Library Header Image Library Header Image

System Resilience at Scale


Posted on by Tatyana Sanchez

Cyberattacks are increasingly targeting critical sectors like water, energy, utilities, healthcare, and transportation. So, what can organizations do to prevent or recover from them? To better understand how to build system resilience at scale, I sat down to interview Ravi Teja Thutari, Senior Softway Engineer at Hopper. Here are some key takeaways from our discussion.

Q. What is system resilience?

A. Cyber resilience is the ability to anticipate, withstand, recover from, and adapt to adverse events and that same concept is applied to system resilience. The ability to keep systems running even when something breaks or goes wrong like when an Application Programming Interfaces (APIs) stops running or a traffic surge.

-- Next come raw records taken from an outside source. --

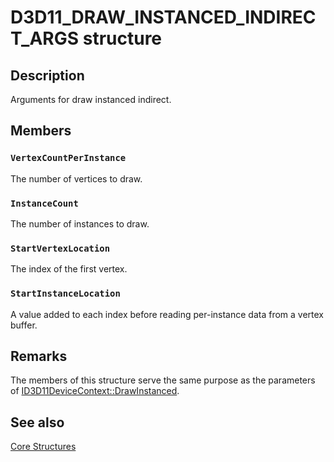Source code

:# D3D11_DRAW_INSTANCED_INDIRECT_ARGS structure

## Description

Arguments for draw instanced indirect.

## Members

### `VertexCountPerInstance`

The number of vertices to draw.

### `InstanceCount`

The number of instances to draw.

### `StartVertexLocation`

The index of the first vertex.

### `StartInstanceLocation`

A value added to each index before reading per-instance data from a vertex buffer.

## Remarks

The members of this structure serve the same purpose as the parameters of
[ID3D11DeviceContext::DrawInstanced](https://learn.microsoft.com/windows/desktop/api/d3d11/nf-d3d11-id3d11devicecontext-drawinstanced).

## See also

[Core Structures](https://learn.microsoft.com/windows/desktop/direct3d11/d3d11-graphics-reference-d3d11-core-structures)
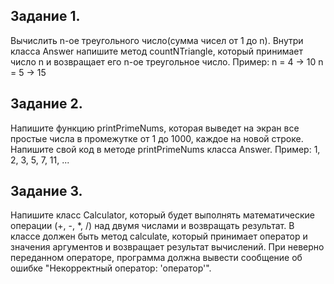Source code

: ## Задание 1.
Вычислить n-ое треугольного число(сумма чисел от 1 до n).
Внутри класса Answer напишите метод countNTriangle, который принимает число n и возвращает его n-ое треугольное число.
Пример:
n = 4 -> 10
n = 5 -> 15

## Задание 2.
Напишите функцию printPrimeNums, которая выведет на экран все простые числа в промежутке от 1 до 1000, каждое на новой строке.
Напишите свой код в методе printPrimeNums класса Answer.
Пример: 1, 2, 3, 5, 7, 11, ...

## Задание 3.
Напишите класс Calculator, который будет выполнять математические операции (+, -, *, /) над двумя числами и возвращать результат. В классе должен быть метод calculate, который принимает оператор и значения аргументов и возвращает результат вычислений.
При неверно переданном операторе, программа должна вывести сообщение об ошибке "Некорректный оператор: 'оператор'".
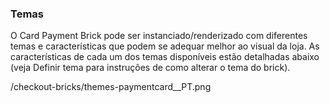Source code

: ### Temas

O Card Payment Brick pode ser instanciado/renderizado com diferentes temas e características que podem se adequar melhor ao visual da loja. As características de cada um dos temas disponíveis estão detalhadas abaixo (veja Definir tema para instruções de como alterar o tema do brick).

/checkout-bricks/themes-paymentcard__PT.png
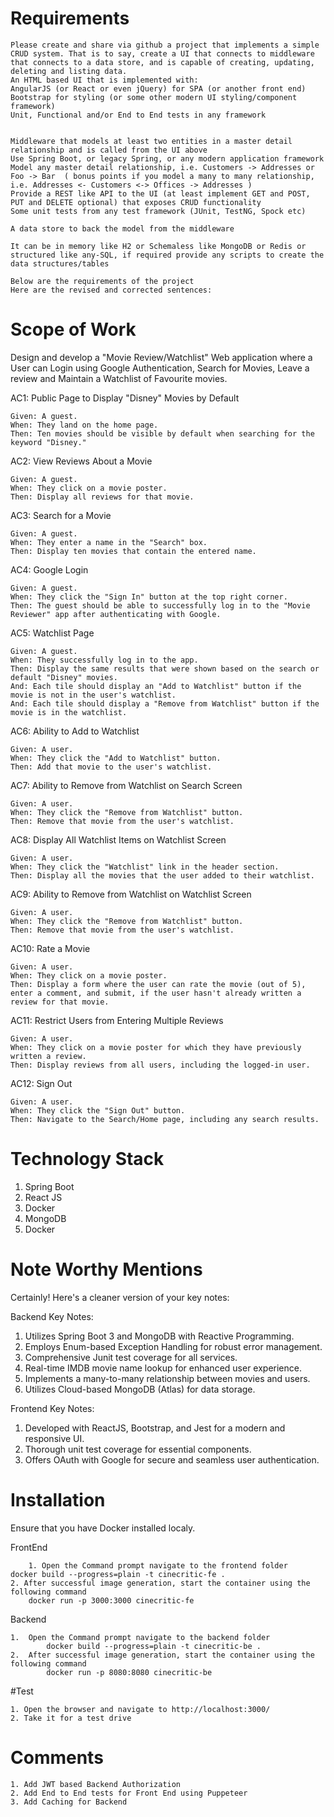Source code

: # Requirements

    Please create and share via github a project that implements a simple CRUD system. That is to say, create a UI that connects to middleware that connects to a data store, and is capable of creating, updating, deleting and listing data.
    An HTML based UI that is implemented with:
    AngularJS (or React or even jQuery) for SPA (or another front end)
    Bootstrap for styling (or some other modern UI styling/component framework)
    Unit, Functional and/or End to End tests in any framework


    Middleware that models at least two entities in a master detail relationship and is called from the UI above
    Use Spring Boot, or legacy Spring, or any modern application framework
    Model any master detail relationship, i.e. Customers -> Addresses or Foo -> Bar  ( bonus points if you model a many to many relationship, i.e. Addresses <- Customers <-> Offices -> Addresses )
    Provide a REST like API to the UI (at least implement GET and POST, PUT and DELETE optional) that exposes CRUD functionality
    Some unit tests from any test framework (JUnit, TestNG, Spock etc)

    A data store to back the model from the middleware

    It can be in memory like H2 or Schemaless like MongoDB or Redis or structured like any-SQL, if required provide any scripts to create the data structures/tables

    Below are the requirements of the project
    Here are the revised and corrected sentences:

# Scope of Work

Design and develop a "Movie Review/Watchlist" Web application where a User can Login using Google Authentication, Search for Movies, Leave a review and Maintain a Watchlist of Favourite movies.

AC1: Public Page to Display "Disney" Movies by Default

	Given: A guest.
	When: They land on the home page.
	Then: Ten movies should be visible by default when searching for the keyword "Disney."

AC2: View Reviews About a Movie

	Given: A guest.
	When: They click on a movie poster.
	Then: Display all reviews for that movie.

AC3: Search for a Movie

	Given: A guest.
	When: They enter a name in the "Search" box.
	Then: Display ten movies that contain the entered name.

AC4: Google Login

	Given: A guest.
	When: They click the "Sign In" button at the top right corner.
	Then: The guest should be able to successfully log in to the "Movie Reviewer" app after authenticating with Google.

AC5: Watchlist Page

	Given: A guest.
	When: They successfully log in to the app.
	Then: Display the same results that were shown based on the search or default "Disney" movies.
	And: Each tile should display an "Add to Watchlist" button if the movie is not in the user's watchlist.
	And: Each tile should display a "Remove from Watchlist" button if the movie is in the watchlist.

AC6: Ability to Add to Watchlist

	Given: A user.
	When: They click the "Add to Watchlist" button.
	Then: Add that movie to the user's watchlist.

AC7: Ability to Remove from Watchlist on Search Screen

	Given: A user.
	When: They click the "Remove from Watchlist" button.
	Then: Remove that movie from the user's watchlist.

AC8: Display All Watchlist Items on Watchlist Screen

	Given: A user.
	When: They click the "Watchlist" link in the header section.
	Then: Display all the movies that the user added to their watchlist.

AC9: Ability to Remove from Watchlist on Watchlist Screen

	Given: A user.
	When: They click the "Remove from Watchlist" button.
	Then: Remove that movie from the user's watchlist.

AC10: Rate a Movie

	Given: A user.
	When: They click on a movie poster.
	Then: Display a form where the user can rate the movie (out of 5), enter a comment, and submit, if the user hasn't already written a review for that movie.

AC11: Restrict Users from Entering Multiple Reviews

	Given: A user.
	When: They click on a movie poster for which they have previously written a review.
	Then: Display reviews from all users, including the logged-in user.

AC12: Sign Out

	Given: A user.
	When: They click the "Sign Out" button.
	Then: Navigate to the Search/Home page, including any search results.

# Technology Stack

1. Spring Boot
2. React JS
3. Docker
4. MongoDB
5. Docker

# Note Worthy Mentions

Certainly! Here's a cleaner version of your key notes:

Backend Key Notes:

1. Utilizes Spring Boot 3 and MongoDB with Reactive Programming.
2. Employs Enum-based Exception Handling for robust error management.
3. Comprehensive Junit test coverage for all services.
4. Real-time IMDB movie name lookup for enhanced user experience.
5. Implements a many-to-many relationship between movies and users.
6. Utilizes Cloud-based MongoDB (Atlas) for data storage.

Frontend Key Notes:

1. Developed with ReactJS, Bootstrap, and Jest for a modern and responsive UI.
2. Thorough unit test coverage for essential components.
3. Offers OAuth with Google for secure and seamless user authentication.

# Installation

Ensure that you have Docker installed localy.

FrontEnd

    	1. Open the Command prompt navigate to the frontend folder
	docker build --progress=plain -t cinecritic-fe . 
 	2. After successful image generation, start the container using the following command
		docker run -p 3000:3000 cinecritic-fe
Backend

	1.  Open the Command prompt navigate to the backend folder
    		docker build --progress=plain -t cinecritic-be .
	2.  After successful image generation, start the container using the following command
    		docker run -p 8080:8080 cinecritic-be

#Test

	1. Open the browser and navigate to http://localhost:3000/
	2. Take it for a test drive

# Comments

	1. Add JWT based Backend Authorization
 	2. Add End to End tests for Front End using Puppeteer
  	3. Add Caching for Backend
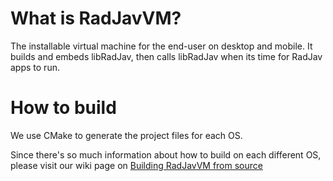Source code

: # What is RadJavVM?
The installable virtual machine for the end-user on desktop and mobile. It builds and embeds libRadJav, then calls libRadJav when its time for RadJav apps to run.

# How to build
We use CMake to generate the project files for each OS.

Since there's so much information about how to build on each different OS, please visit our wiki page on [Building RadJavVM from source](https://github.com/FogChainInc/RadJav/wiki#building-radjav-vm-from-source)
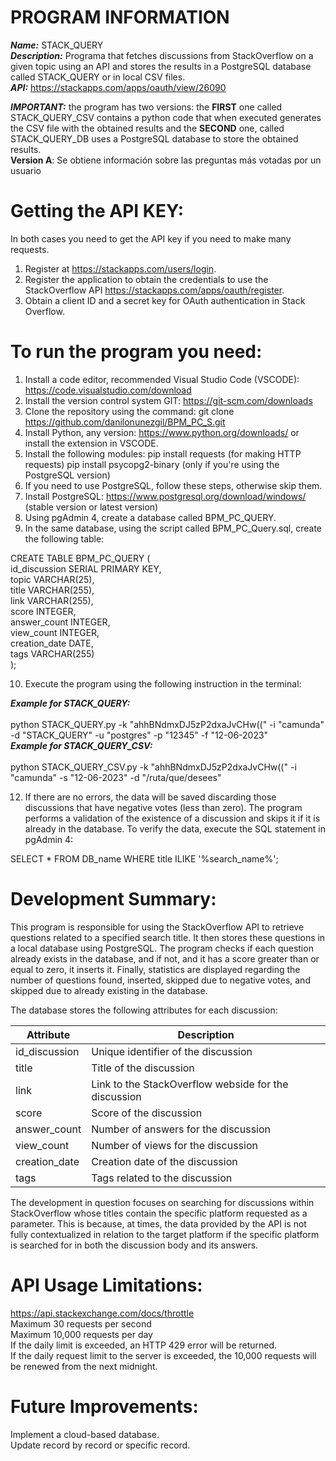 # PROGRAM INFORMATION
***Name:*** STACK_QUERY<br>
***Description:*** Programa that fetches discussions from StackOverflow on a given topic using an API and stores the results in a PostgreSQL database called STACK_QUERY or in local CSV files.<br>
***API:*** https://stackapps.com/apps/oauth/view/26090

***IMPORTANT:*** the program has two versions: the **FIRST** one called STACK_QUERY_CSV contains a python code that when executed generates the CSV file with the obtained results and the **SECOND** one, called STACK_QUERY_DB uses a PostgreSQL database to store the obtained results.   
**Version A**: Se obtiene información sobre las preguntas más votadas por un usuario

# Getting the API KEY:
In both cases you need to get the API key if you need to make many requests.

1. Register at https://stackapps.com/users/login.
2. Register the application to obtain the credentials to use the StackOverflow API https://stackapps.com/apps/oauth/register. 
3. Obtain a client ID and a secret key for OAuth authentication in Stack Overflow.

# To run the program you need:

1.	Install a code editor, recommended Visual Studio Code (VSCODE): https://code.visualstudio.com/download
2.	Install the version control system GIT: https://git-scm.com/downloads
3.	Clone the repository using the command: git clone https://github.com/danilonunezgil/BPM_PC_S.git
4.	Install Python, any version: https://www.python.org/downloads/ or install the extension in VSCODE.
5.	Install the following modules:
pip install requests (for making HTTP requests) pip install psycopg2-binary (only if you're using the PostgreSQL version)
6.	If you need to use PostgreSQL, follow these steps, otherwise skip them.
7.	Install PostgreSQL: https://www.postgresql.org/download/windows/ (stable version or latest version)
8.	Using pgAdmin 4, create a database called BPM_PC_QUERY.
9.	In the same database, using the script called BPM_PC_Query.sql, create the following table:
   
   CREATE TABLE BPM_PC_QUERY (<br>
      id_discussion SERIAL PRIMARY KEY,<br>
      topic VARCHAR(25),<br>
      title VARCHAR(255),<br>
      link VARCHAR(255),<br>
      score INTEGER,<br>
      answer_count INTEGER,<br>
      view_count INTEGER,<br>
      creation_date DATE,<br>
      tags VARCHAR(255)<br>
   );<br>
   
10. Execute the program using the following instruction in the terminal:
    
   ***Example for STACK_QUERY:*** <br><br>python STACK_QUERY.py -k "ahhBNdmxDJ5zP2dxaJvCHw((" -i "camunda" -d "STACK_QUERY" -u "postgres" -p "12345" -f "12-06-2023" <br>
   ***Example for STACK_QUERY_CSV:*** <br><br>python STACK_QUERY_CSV.py -k  "ahhBNdmxDJ5zP2dxaJvCHw((" -i "camunda" -s "12-06-2023" -d "/ruta/que/desees"  <br>

12. If there are no errors, the data will be saved discarding those discussions that have negative votes (less than zero). The program performs a validation of the existence of a discussion and skips it if it is already in the database. To verify the data, execute the SQL statement in pgAdmin 4:

SELECT * FROM DB_name WHERE title ILIKE '%search_name%';

# Development Summary: 
This program is responsible for using the StackOverflow API to retrieve questions related to a specified search title. It then stores these questions in a local database using PostgreSQL. The program checks if each question already exists in the database, and if not, and it has a score greater than or equal to zero, it inserts it. Finally, statistics are displayed regarding the number of questions found, inserted, skipped due to negative votes, and skipped due to already existing in the database.

The database stores the following attributes for each discussion:

| Attribute | Description |
| --- | --- |
| id_discussion | Unique identifier of the discussion |
| title | Title of the discussion |
| link | Link to the StackOverflow webside for the discussion |
| score | Score of the discussion |
| answer_count | Number of answers for the discussion |
| view_count | Number of views for the discussion |
| creation_date | Creation date of the discussion |
| tags | Tags related to the discussion |

The development in question focuses on searching for discussions within StackOverflow whose titles contain the specific platform requested as a parameter. This is because, at times, the data provided by the API is not fully contextualized in relation to the target platform if the specific platform is searched for in both the discussion body and its answers.

# API Usage Limitations:
https://api.stackexchange.com/docs/throttle<br>
Maximum 30 requests per second<br>
Maximum 10,000 requests per day<br>
If the daily limit is exceeded, an HTTP 429 error will be returned.<br>
If the daily request limit to the server is exceeded, the 10,000 requests will be renewed from the next midnight.

# Future Improvements:
Implement a cloud-based database.<br>
Update record by record or specific record.
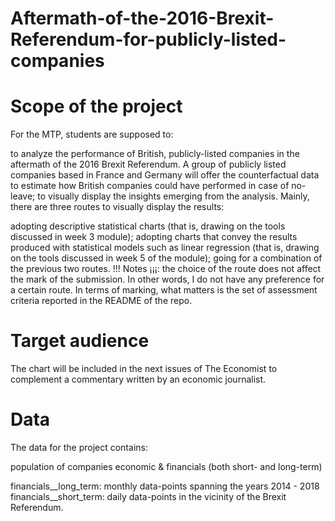 # Aftermath-of-the-2016-Brexit-Referendum-for-publicly-listed-companies
# Scope of the project
For the MTP, students are supposed to:

to analyze the performance of British, publicly-listed companies in the aftermath of the 2016 Brexit Referendum. A group of publicly listed companies based in France and Germany will offer the counterfactual data to estimate how British companies could have performed in case of no-leave;
to visually display the insights emerging from the analysis.
Mainly, there are three routes to visually display the results:

adopting descriptive statistical charts (that is, drawing on the tools discussed in week 3 module);
adopting charts that convey the results produced with statistical models such as linear regression (that is, drawing on the tools discussed in week 5 of the module);
going for a combination of the previous two routes.
!!! Notes ¡¡¡: the choice of the route does not affect the mark of the submission. In other words, I do not have any preference for a certain route. In terms of marking, what matters is the set of assessment criteria reported in the README of the repo.

# Target audience
The chart will be included in the next issues of The Economist to complement a commentary written by an economic journalist.

# Data
The data for the project contains:

population of companies
economic & financials (both short- and long-term)

financials__long_term: monthly data-points spanning the years 2014 - 2018
financials__short_term: daily data-points in the vicinity of the Brexit Referendum.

Organizations should understand their threat landscape and create and implement a recovery and backup plan to mitigate such potential threats, thereby embracing system resilience.

Q. What is a common cause of large-scale outages?

A. While working with systems that served millions of users, the most common cause of large-scale outages was organizations over-reliance on external or third-party systems such as external APIs. Without a backup plan, if those APIs go down so does an organization’s internal system.

Except for causes like natural disasters, organizations have the ability to quickly recover from cyberattacks by being proactive. This involves designing systems with the expectation that they will eventually fail, even if they are currently working perfectly.

Q. What security tools contribute to system resilience?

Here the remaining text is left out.